I had a buddy with a GTO a while back. He always had issues with the clutch sticking when the fluid got hot. Is this common and if so whats the best fix.

TIA


----------



## zippyd31 (Aug 1, 2013)

I guess I'd like to add to the question being posted here as I think I may be having a similar issue. 

Description:
Under high loads and high RMP's My clutch point shifts drastically to the floor. It is at its worst in third gear. Once it goes to the floor, the car kicks me into neutral and I am unable to shift into another gear. I have to pump the clutch a few times in order for it to get it to go into gear. 30 seconds later my clutch is back to "normal". 

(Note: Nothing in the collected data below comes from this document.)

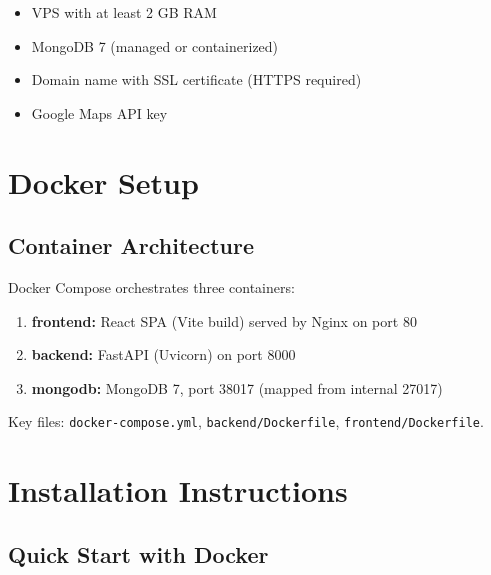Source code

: \documentclass[11pt,a4paper]{report}
\begin{document}
\begin{itemize}
    \item VPS with at least 2 GB RAM
    \item MongoDB 7 (managed or containerized)
    \item Domain name with SSL certificate (HTTPS required)
    \item Google Maps API key
\end{itemize}

\section{Docker Setup}

\subsection{Container Architecture}

Docker Compose orchestrates three containers:

\begin{enumerate}
    \item \textbf{frontend:} React SPA (Vite build) served by Nginx on port 80
    \item \textbf{backend:} FastAPI (Uvicorn) on port 8000
    \item \textbf{mongodb:} MongoDB 7, port 38017 (mapped from internal 27017)
\end{enumerate}

Key files: \texttt{docker-compose.yml}, \texttt{backend/Dockerfile}, \texttt{frontend/Dockerfile}.

\section{Installation Instructions}

\subsection{Quick Start with Docker}
\end{document}
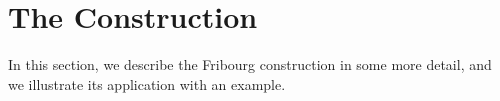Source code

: 





\section{The Construction}
\label{3_construction}
In this section, we describe the Fribourg construction in some more detail, and we illustrate its application with an example. 


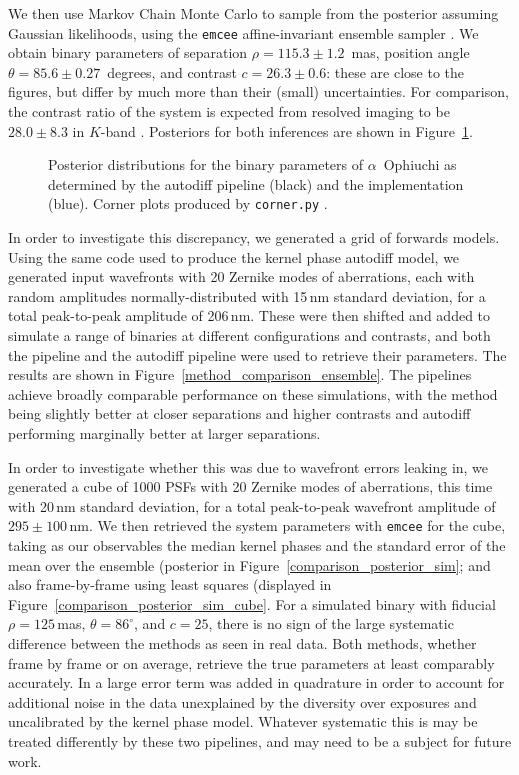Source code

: \documentclass[modern]{aastex63}
\begin{document}
We then use Markov Chain Monte Carlo \citep{metropolis53} to sample from the posterior assuming Gaussian likelihoods, using the \texttt{emcee} affine-invariant ensemble sampler \citep{emcee}. We obtain binary parameters of separation $\rho = 115.3 \pm 1.2$~mas, position angle $\theta = 85.6 \pm 0.27$~degrees, and contrast $c = 26.3 \pm 0.6$: these are close to the \citet{martinache20} figures, but differ by much more than their (small) uncertainties. For comparison, the contrast ratio of the system is expected from resolved imaging to be $28.0 \pm 8.3$ in $K$-band \citep{hinkley11}. Posteriors for both inferences are shown in Figure~\ref{comparison_posterior}. 

\begin{figure}
\caption{Posterior distributions for the binary parameters of $\alpha$~Ophiuchi as determined by the autodiff pipeline (black) and the \citet{martinache20} implementation (blue). Corner plots produced by \texttt{corner.py} \citep{corner}. \label{comparison_posterior}}
\end{figure}

In order to investigate this discrepancy, we generated a grid of forwards models. Using the same code used to produce the kernel phase autodiff model, we generated input wavefronts with 20 Zernike modes of aberrations, each with random amplitudes normally-distributed with 15\,nm standard deviation, for a total peak-to-peak amplitude of 206\,nm. These were then shifted and added to simulate a range of binaries at different configurations and contrasts, and both the \citet{martinache20} pipeline and the autodiff pipeline were used to retrieve their parameters. The results are shown in Figure~\ref{method_comparison_ensemble}. The pipelines achieve broadly comparable performance on these simulations, with the \citet{martinache20} method being slightly better at closer separations and higher contrasts and autodiff performing marginally better at larger separations. 

In order to investigate whether this was due to wavefront errors leaking in, we generated a cube of 1000 PSFs with 20 Zernike modes of aberrations, this time with 20\,nm standard deviation, for a total peak-to-peak wavefront amplitude of $295\pm 100$\,nm. We then retrieved the system parameters with \texttt{emcee} for the cube, taking as our observables the median kernel phases and the standard error of the mean over the ensemble (posterior in Figure~\ref{comparison_posterior_sim}; and also frame-by-frame using least squares (displayed in Figure~\ref{comparison_posterior_sim_cube}. For a simulated binary with fiducial $\rho = 125$\,mas, $\theta=86^\circ$, and $c = 25$, there is no sign of the large systematic difference between the methods as seen in real data. Both methods, whether frame by frame or on average, retrieve the true parameters at least comparably accurately. In \citet{martinache20} a large error term was added in quadrature in order to account for additional noise in the data unexplained by the diversity over exposures and uncalibrated by the kernel phase model. Whatever systematic this is may be treated differently by these two pipelines, and may need to be a subject for future work.
\end{document}
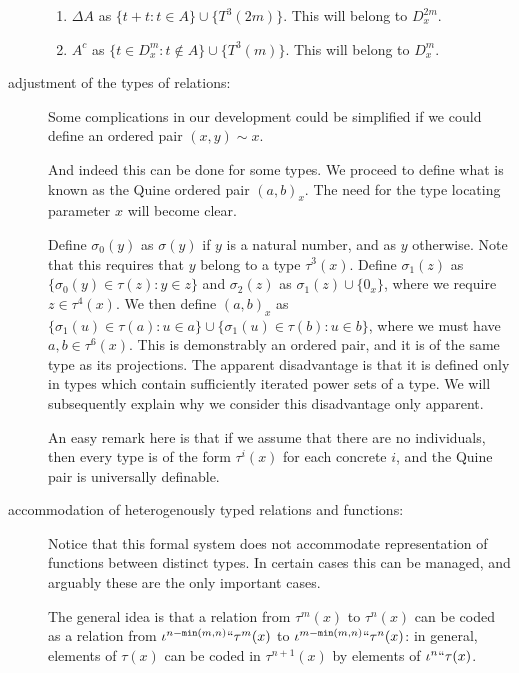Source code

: \documentclass[12pt]{article}
\begin{document}
\begin{description}
\begin{enumerate}
\item $\Delta A$ as $\{t+t:t \in A\}\cup \{T^3(2m)\}$.  This will belong to $D^{2m}_x$.

\item $A^c$ as $\{t \in D^m_x:t \not\in A\}\cup \{T^3(m)\}$.  This will belong to $D^m_x$.

\end{enumerate}



\item[adjustment of the types of relations:]  Some complications in our development could be simplified if we could define an ordered pair $(x,y) \sim x$.

And indeed this can be done for some types.  We proceed to define what is known as the Quine ordered pair $(a,b)_x$.  The need for the type locating parameter $x$ will become clear.

Define $\sigma_0(y)$ as $\sigma(y)$ if $y$ is a natural number, and as $y$ otherwise.  Note that this requires that $y$ belong to a type $\tau^3(x)$.  Define $\sigma_1(z)$ as $\{\sigma_0(y) \in \tau(z):y \in z\}$ and $\sigma_2(z)$ as $\sigma_1(z) \cup \{0_x\}$, where we require $z \in \tau^4(x)$.  We then define
$(a,b)_x$ as $\{\sigma_1(u) \in \tau(a):u \in a\} \cup \{\sigma_1(u) \in \tau(b):u \in b\}$, where we must have $a,b \in \tau^6(x)$.  This is demonstrably an ordered pair, and it is of the same type as its projections.  The apparent disadvantage is that it is defined only in types which contain sufficiently iterated power sets of a type.   We will subsequently explain why we consider this disadvantage only apparent.

An easy remark here is that if we assume that there are no individuals, then every type is of the form $\tau^i(x)$ for each concrete $i$, and the Quine pair is universally definable.

\item[accommodation of heterogenously typed relations and functions:]

Notice that this formal system does not accommodate representation of functions between distinct types.  In certain cases this can be managed, and arguably these are the only important cases.

The general idea is that a relation from $\tau^m(x)$ to $\tau^n(x)$ can be coded as a relation from $\iota^{n-{\tt min}(m,n)}``\tau^m(x)$ to $\iota^{m-{\tt min}(m,n)}``\tau^n(x)$:  in general, elements of $\tau(x)$ can be coded in $\tau^{n+1}(x)$ by elements of $\iota^n``\tau(x)$.


\end{description}
\end{document}
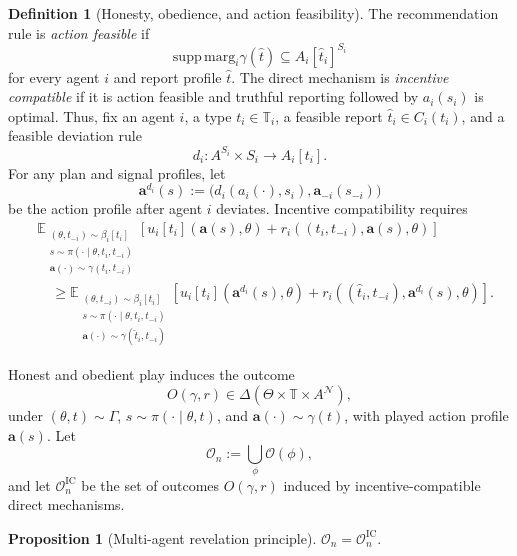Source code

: \documentclass[12pt,reqno]{article}
\newcommand{\Ex}{\mathbb{E}}
\newcommand{\supp}{\mathrm{supp}}
\newcommand{\marg}{\mathrm{marg}}
\newcommand{\ba}{\mathbf{a}}
\theoremstyle{definition} \newtheorem{example}{Example}
\theoremstyle{definition} \newtheorem{condition}{Condition}
\theoremstyle{definition} \newtheorem{corollary}{Corollary}
\theoremstyle{definition} \newtheorem{claim}{Claim}
\theoremstyle{definition} \newtheorem{definition}{Definition}
\theoremstyle{definition} \newtheorem{conjecture}{Conjecture}
\theoremstyle{definition} \newtheorem{Lemma}{Lemma}
\theoremstyle{definition} \newtheorem{lemma}{Lemma}
\theoremstyle{plain} \newtheorem{theorem}{Theorem}
\theoremstyle{definition} \newtheorem{assumption}{Assumption}
\theoremstyle{definition} \newtheorem*{assumptionnonumber}{Assumption}
\theoremstyle{definition} \newtheorem*{theoremNoNumber}{Proposition}
\theoremstyle{definition}\newtheorem{proposition}{Proposition}
\theoremstyle{definition} \newtheorem{observation}{Observation}
\theoremstyle{definition} \newtheorem*{definitionNoNumber}{Definition}
\theoremstyle{definition} \newtheorem{Definition}{Definition}
\theoremstyle{definition} \newtheorem*{DefinitionNoNumber}{Definition}
\theoremstyle{definition} \newtheorem*{fact}{Fact}
\theoremstyle{definition} \newtheorem*{property}{Property}
\theoremstyle{definition} \newtheorem{remark}{Remark}
\theoremstyle{definition}\newtheorem{romanexampleinner}{Example}
\begin{document}
\begin{definition}[Honesty, obedience, and action feasibility]\label{def:ic}
The recommendation rule is \emph{action feasible} if
\[
\supp\,\marg_i\gamma(\hat t)
\subseteq
A_i[\hat t_i]^{S_i}
\]
for every agent $i$ and report profile $\hat t$. The direct mechanism is \emph{incentive compatible} if it is action feasible and truthful reporting followed by $a_i(s_i)$ is optimal. Thus, fix an agent $i$, a type $t_i\in\mathbb T_i$, a feasible report {$\hat t_i\in C_i(t_i)$}, and a feasible deviation rule
\[
d_i:A^{S_i}\times S_i\to A_i[t_i].
\]
For any plan and signal profiles, let
\[
\ba^{d_i}(s)
:=
\big(d_i(a_i(\cdot),s_i),\ba_{-i}(s_{-i})\big)
\]
be the action profile after agent $i$ deviates. Incentive compatibility requires
\begin{align*}
&\Ex_{\substack{(\theta,t_{-i})\sim\beta_i[t_i]\\
 s\sim\pi(\cdot\mid\theta,t_i,t_{-i})\\
\ba(\cdot)\sim\gamma(t_i,t_{-i})}}
\left[
u_i[t_i](\ba(s),\theta)
+r_i((t_i,t_{-i}),\ba(s),\theta)
\right]
\\
&\quad\geq
\Ex_{\substack{(\theta,t_{-i})\sim\beta_i[t_i]\\
 s\sim\pi(\cdot\mid\theta,t_i,t_{-i})\\
\ba(\cdot)\sim\gamma(\hat t_i,t_{-i})}}
\left[
u_i[t_i](\ba^{d_i}(s),\theta)
+r_i((\hat t_i,t_{-i}),\ba^{d_i}(s),\theta)
\right].
\end{align*}
\end{definition}

Honest and obedient play induces the outcome
\[
O(\gamma,r)
\in
\Delta\left(\Theta\times\mathbb T\times A^{\mathcal N}\right),
\]
under $(\theta,t)\sim\Gamma$, $s\sim\pi(\cdot\mid\theta,t)$, and $\ba(\cdot)\sim\gamma(t)$, with played action profile $\ba(s)$. Let
\[
\mathcal O_n:=\bigcup_{\phi}\mathcal O(\phi),
\]
and let $\mathcal O_n^{\mathrm{IC}}$ be the set of outcomes $O(\gamma,r)$ induced by incentive-compatible direct mechanisms.

\begin{proposition}[Multi-agent revelation principle]\label{prop:ma-revelation}
$\mathcal O_n=\mathcal O_n^{\mathrm{IC}}$.
\end{proposition}
\end{document}
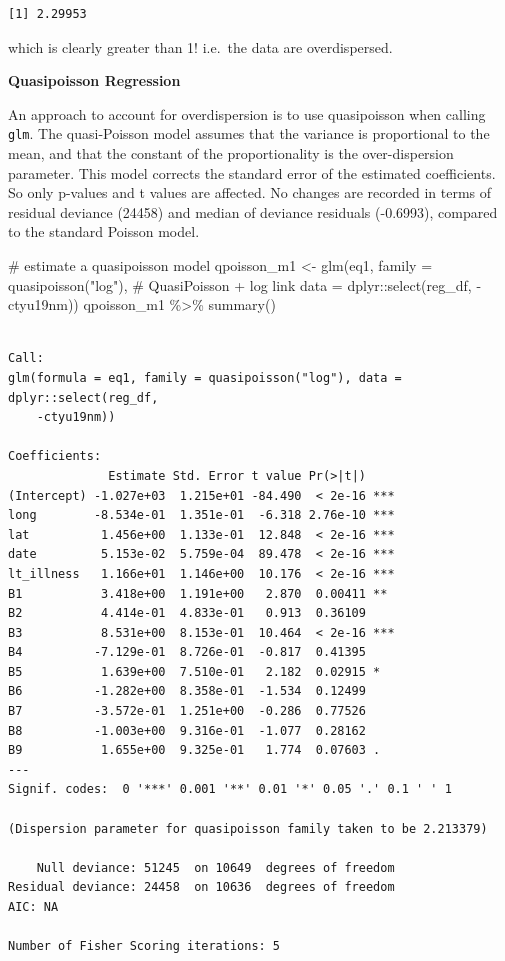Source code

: \documentclass[
  letterpaper,
  DIV=11,
  numbers=noendperiod,
  oneside]{scrreprt}
\newenvironment{Shaded}{\begin{snugshade}}{\end{snugshade}}
\newcommand{\AttributeTok}[1]{\textcolor[rgb]{0.40,0.45,0.13}{#1}}
\newcommand{\CommentTok}[1]{\textcolor[rgb]{0.37,0.37,0.37}{#1}}
\newcommand{\FunctionTok}[1]{\textcolor[rgb]{0.28,0.35,0.67}{#1}}
\newcommand{\NormalTok}[1]{\textcolor[rgb]{0.00,0.23,0.31}{#1}}
\newcommand{\OtherTok}[1]{\textcolor[rgb]{0.00,0.23,0.31}{#1}}
\newcommand{\SpecialCharTok}[1]{\textcolor[rgb]{0.37,0.37,0.37}{#1}}
\newcommand{\StringTok}[1]{\textcolor[rgb]{0.13,0.47,0.30}{#1}}
\begin{document}
\begin{verbatim}
[1] 2.29953
\end{verbatim}

which is clearly greater than 1! i.e.~the data are overdispersed.

\textbf{Quasipoisson Regression}

An approach to account for overdispersion is to use quasipoisson when
calling \texttt{glm}. The quasi-Poisson model assumes that the variance
is proportional to the mean, and that the constant of the
proportionality is the over-dispersion parameter. This model corrects
the standard error of the estimated coefficients. So only p-values and t
values are affected. No changes are recorded in terms of residual
deviance (24458) and median of deviance residuals (-0.6993), compared to
the standard Poisson model.

\begin{Shaded}
\begin{Highlighting}[]
\CommentTok{\# estimate a quasipoisson model}
\NormalTok{qpoisson\_m1 }\OtherTok{\textless{}{-}} \FunctionTok{glm}\NormalTok{(eq1,}
                \AttributeTok{family =} \FunctionTok{quasipoisson}\NormalTok{(}\StringTok{"log"}\NormalTok{), }\CommentTok{\# QuasiPoisson + log link}
                \AttributeTok{data =}\NormalTok{ dplyr}\SpecialCharTok{::}\FunctionTok{select}\NormalTok{(reg\_df, }\SpecialCharTok{{-}}\NormalTok{ctyu19nm))}
\NormalTok{qpoisson\_m1 }\SpecialCharTok{\%\textgreater{}\%} \FunctionTok{summary}\NormalTok{()}
\end{Highlighting}
\end{Shaded}

\begin{verbatim}

Call:
glm(formula = eq1, family = quasipoisson("log"), data = dplyr::select(reg_df, 
    -ctyu19nm))

Coefficients:
              Estimate Std. Error t value Pr(>|t|)    
(Intercept) -1.027e+03  1.215e+01 -84.490  < 2e-16 ***
long        -8.534e-01  1.351e-01  -6.318 2.76e-10 ***
lat          1.456e+00  1.133e-01  12.848  < 2e-16 ***
date         5.153e-02  5.759e-04  89.478  < 2e-16 ***
lt_illness   1.166e+01  1.146e+00  10.176  < 2e-16 ***
B1           3.418e+00  1.191e+00   2.870  0.00411 ** 
B2           4.414e-01  4.833e-01   0.913  0.36109    
B3           8.531e+00  8.153e-01  10.464  < 2e-16 ***
B4          -7.129e-01  8.726e-01  -0.817  0.41395    
B5           1.639e+00  7.510e-01   2.182  0.02915 *  
B6          -1.282e+00  8.358e-01  -1.534  0.12499    
B7          -3.572e-01  1.251e+00  -0.286  0.77526    
B8          -1.003e+00  9.316e-01  -1.077  0.28162    
B9           1.655e+00  9.325e-01   1.774  0.07603 .  
---
Signif. codes:  0 '***' 0.001 '**' 0.01 '*' 0.05 '.' 0.1 ' ' 1

(Dispersion parameter for quasipoisson family taken to be 2.213379)

    Null deviance: 51245  on 10649  degrees of freedom
Residual deviance: 24458  on 10636  degrees of freedom
AIC: NA

Number of Fisher Scoring iterations: 5
\end{verbatim}
\end{document}
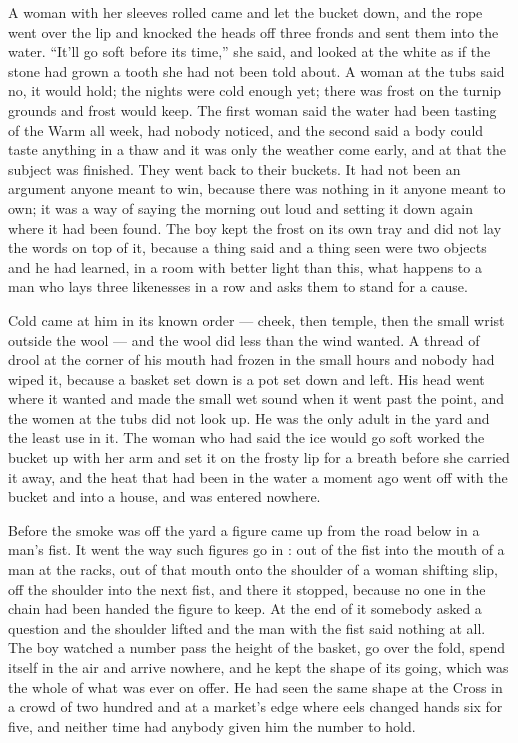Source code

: A woman with her sleeves rolled came and let the bucket down, and the rope went over the lip and knocked the heads off three fronds and sent them into the water. “It'll go soft before its time,” she said, and looked at the white as if the stone had grown a tooth she had not been told about. A woman at the tubs said no, it would hold; the nights were cold enough yet; there was frost on the turnip grounds and frost would keep. The first woman said the water had been tasting of the Warm all week, had nobody noticed, and the second said a body could taste anything in a thaw and it was only the weather come early, and at that the subject was finished. They went back to their buckets. It had not been an argument anyone meant to win, because there was nothing in it anyone meant to own; it was a way of saying the morning out loud and setting it down again where it had been found. The boy kept the frost on its own tray and did not lay the words on top of it, because a thing said and a thing seen were two objects and he had learned, in a room with better light than this, what happens to a man who lays three likenesses in a row and asks them to stand for a cause.

Cold came at him in its known order --- cheek, then temple, then the small wrist outside the wool --- and the wool did less than the wind wanted. A thread of drool at the corner of his mouth had frozen in the small hours and nobody had wiped it, because a basket set down is a pot set down and left. His head went where it wanted and made the small wet sound when it went past the point, and the women at the tubs did not look up. He was the only adult in the yard and the least use in it. The woman who had said the ice would go soft worked the bucket up with her arm and set it on the frosty lip for a breath before she carried it away, and the heat that had been in the water a moment ago went off with the bucket and into a house, and was entered nowhere.

Before the smoke was off the yard a figure came up from the road below in a man's fist. It went the way such figures go in : out of the fist into the mouth of a man at the racks, out of that mouth onto the shoulder of a woman shifting slip, off the shoulder into the next fist, and there it stopped, because no one in the chain had been handed the figure to keep. At the end of it somebody asked a question and the shoulder lifted and the man with the fist said nothing at all. The boy watched a number pass the height of the basket, go over the fold, spend itself in the air and arrive nowhere, and he kept the shape of its going, which was the whole of what was ever on offer. He had seen the same shape at the Cross in a crowd of two hundred and at a market's edge where eels changed hands six for five, and neither time had anybody given him the number to hold.


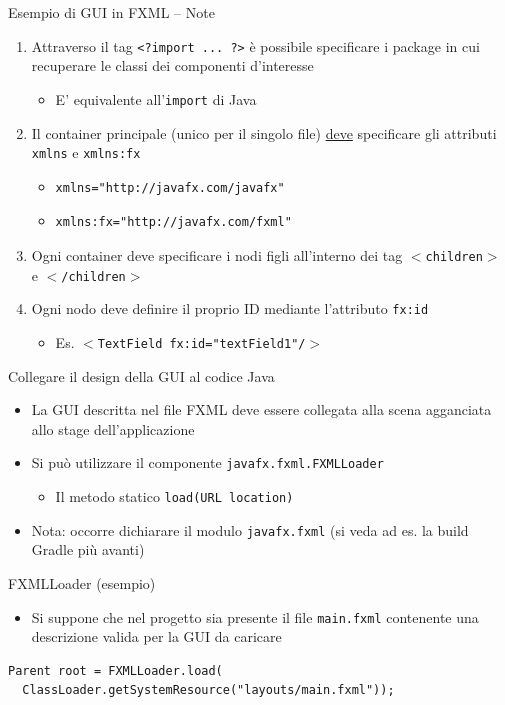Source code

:\documentclass[xcolor=dvipsnames,presentation]{beamer}
\begin{document}
\begin{frame}[fragile]{Esempio di GUI in FXML -- Note}
\begin{enumerate}\itemsep15pt
\item Attraverso il tag \texttt{<?import ... ?>} è possibile specificare i package in cui recuperare le classi dei componenti d'interesse
\begin{itemize}
\item E' equivalente all'\texttt{import} di Java
\end{itemize}
\item Il container principale (unico per il singolo file) \underline{deve} specificare gli attributi \texttt{xmlns} e \texttt{xmlns:fx}
\begin{itemize}
\item \begin{verbatim}xmlns="http://javafx.com/javafx"\end{verbatim}
\item \begin{verbatim}xmlns:fx="http://javafx.com/fxml"\end{verbatim}
\end{itemize}
\item Ogni container deve specificare i nodi figli all'interno dei tag \texttt{$<$children$>$} e \texttt{$<$/children$>$}
\item Ogni nodo deve definire il proprio ID mediante l'attributo \texttt{fx:id}
\begin{itemize}
\item Es. \texttt{$<$TextField fx:id="textField1"/$>$}
\end{itemize}
\end{enumerate}
\end{frame}

\begin{frame}[fragile]{Collegare il design della GUI al codice Java}
\begin{itemize}\itemsep10pt
\item La GUI descritta nel file FXML deve essere collegata alla scena agganciata allo stage dell'applicazione
\item Si può utilizzare il componente \texttt{javafx.fxml.FXMLLoader}
\begin{itemize}
\item Il metodo statico \texttt{load(URL location)}
\end{itemize}
\item Nota: occorre dichiarare il modulo \texttt{javafx.fxml} (si veda ad es. la build Gradle più avanti)
\end{itemize}
\begin{block}{FXMLLoader (esempio)}
\begin{itemize}
\item Si suppone che nel progetto sia presente il file \texttt{main.fxml} contenente una descrizione valida per la GUI da caricare
\end{itemize}
\begin{lstlisting}
Parent root = FXMLLoader.load(
  ClassLoader.getSystemResource("layouts/main.fxml"));
\end{lstlisting}
\end{block}
\end{frame}
\end{document}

What is going on here? Any recommendations on fixing the issue?


----------



## kentj340 (Aug 23, 2013)

"We found the issue to be directly related to the miniscule factory-installed clutch master cylinder, which, according to Tick Performance...was designed by GM to purposely slow shifting to save parts."

Read more of the symptoms and details here: 2005 Pontiac GTO Clutch Hydraulics - GM High-Tech Performance Magazine

The clutch action just recently went out on my 2005 GTO with only 20,000 miles. I added more fluid and it helped once or twice, then no help. It finally got to where I could only partially disengage the clutch. With key in start position and clutch fully depressed, the starter would move the car, and it would start, but it could not be stopped or shifted except by shutting off the engine.

There were no fluid leaks on the garage floor, but when I looked, I could see the bottom of the bell housing and nearby had an oily film. I'm not sure if this means the slave is bad, or if the master is bad. Of course, to fix the slave, you have to remove the 6-speed. Meantime, with fingers crossed, I just replaced the master today with a Tick Performance. Tomorrow I'll bleed it, and we'll see if that fixed it. If not, then the slave is bad and the 6-speed has to come out. 

If you eyeball the same area from below and find oily residue, it likely is clutch hydraulic fluid. Have you added fluid or bled the system?.


----------



## kentj340 (Aug 23, 2013)

Here's an update on the Tick clutch master install in my 20,000-mile 2005 GTO.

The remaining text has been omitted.